The federal budget deficit was $1.5 trillion in the first 10 months of fiscal year 2024, the Congressional Budget Office estimates—$103 billion less than the deficit recorded during the same period last fiscal year. Revenues were $397 billion (or 11 percent) higher and outlays were $293 billion (or 6 percent) higher from October through July than they were during the same period in fiscal year 2023.
Shifts in the timing of certain payments affect that comparison. Outlays in the first 10 months of each fiscal year were reduced by shifts of some payments to September that otherwise would have been due on October 1, which fell on a weekend in both years. If not for those timing shifts, the deficit so far in fiscal year 2024 would have been $94 billion smaller than the shortfall for the same period in fiscal year 2023.

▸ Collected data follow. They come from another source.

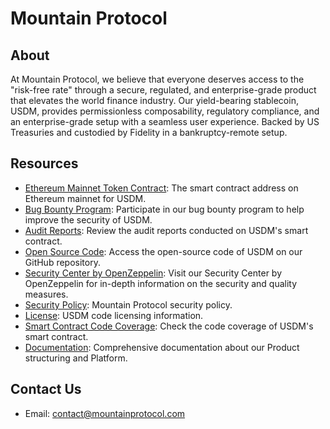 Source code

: # Mountain Protocol

## About

At Mountain Protocol, we believe that everyone deserves access to the "risk-free rate" through a secure, regulated, and enterprise-grade product that elevates the world finance industry. Our yield-bearing stablecoin, USDM, provides permissionless composability, regulatory compliance, and an enterprise-grade setup with a seamless user experience. Backed by US Treasuries and custodied by Fidelity in a bankruptcy-remote setup.

## Resources
- [Ethereum Mainnet Token Contract](https://etherscan.io/token/0x59D9356E565Ab3A36dD77763Fc0d87fEaf85508C): The smart contract address on Ethereum mainnet for USDM.
- [Bug Bounty Program](https://immunefi.com/bounty/mountainprotocol/): Participate in our bug bounty program to help improve the security of USDM.
- [Audit Reports](https://github.com/mountainprotocol/audits): Review the audit reports conducted on USDM's smart contract.
- [Open Source Code](https://github.com/mountainprotocol): Access the open-source code of USDM on our GitHub repository.
- [Security Center by OpenZeppelin](https://security.mountainprotocol.com): Visit our Security Center by OpenZeppelin for in-depth information on the security and quality measures.
- [Security Policy](https://github.com/mountainprotocol/tokens/blob/main/SECURITY.md): Mountain Protocol security policy.
- [License](https://github.com/mountainprotocol/tokens/blob/main/LICENSE): USDM code licensing information.
- [Smart Contract Code Coverage](https://app.codecov.io/github/mountainprotocol/tokens): Check the code coverage of USDM's smart contract.
- [Documentation](https://docs.mountainprotocol.com): Comprehensive documentation about our Product structuring and Platform.

## Contact Us
- Email: [contact@mountainprotocol.com](mailto:contact@mountainprotocol.com)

CBO projects a federal budget deficit of $1.9 trillion in fiscal year 2024. When adjusted to exclude the effects of shifts in the timing of certain payments, the projected 2024 deficit comes to $2.0 trillion.
Last year’s deficit of $1.7 trillion would have been larger if not for the recording of certain budgetary effects related to the Supreme Court’s decision to overturn a plan the Administration announced in 2022 to cancel many borrowers’ outstanding student loans. If those effects were excluded from fiscal year 2023, the deficit for that year would have been $2.0 trillion instead of $1.7 trillion. Thus, without the savings related to the unwinding of the proposed debt cancellation (and excluding the effects of timing shifts), CBO estimates that the federal deficit would be about the same in 2023 and 2024.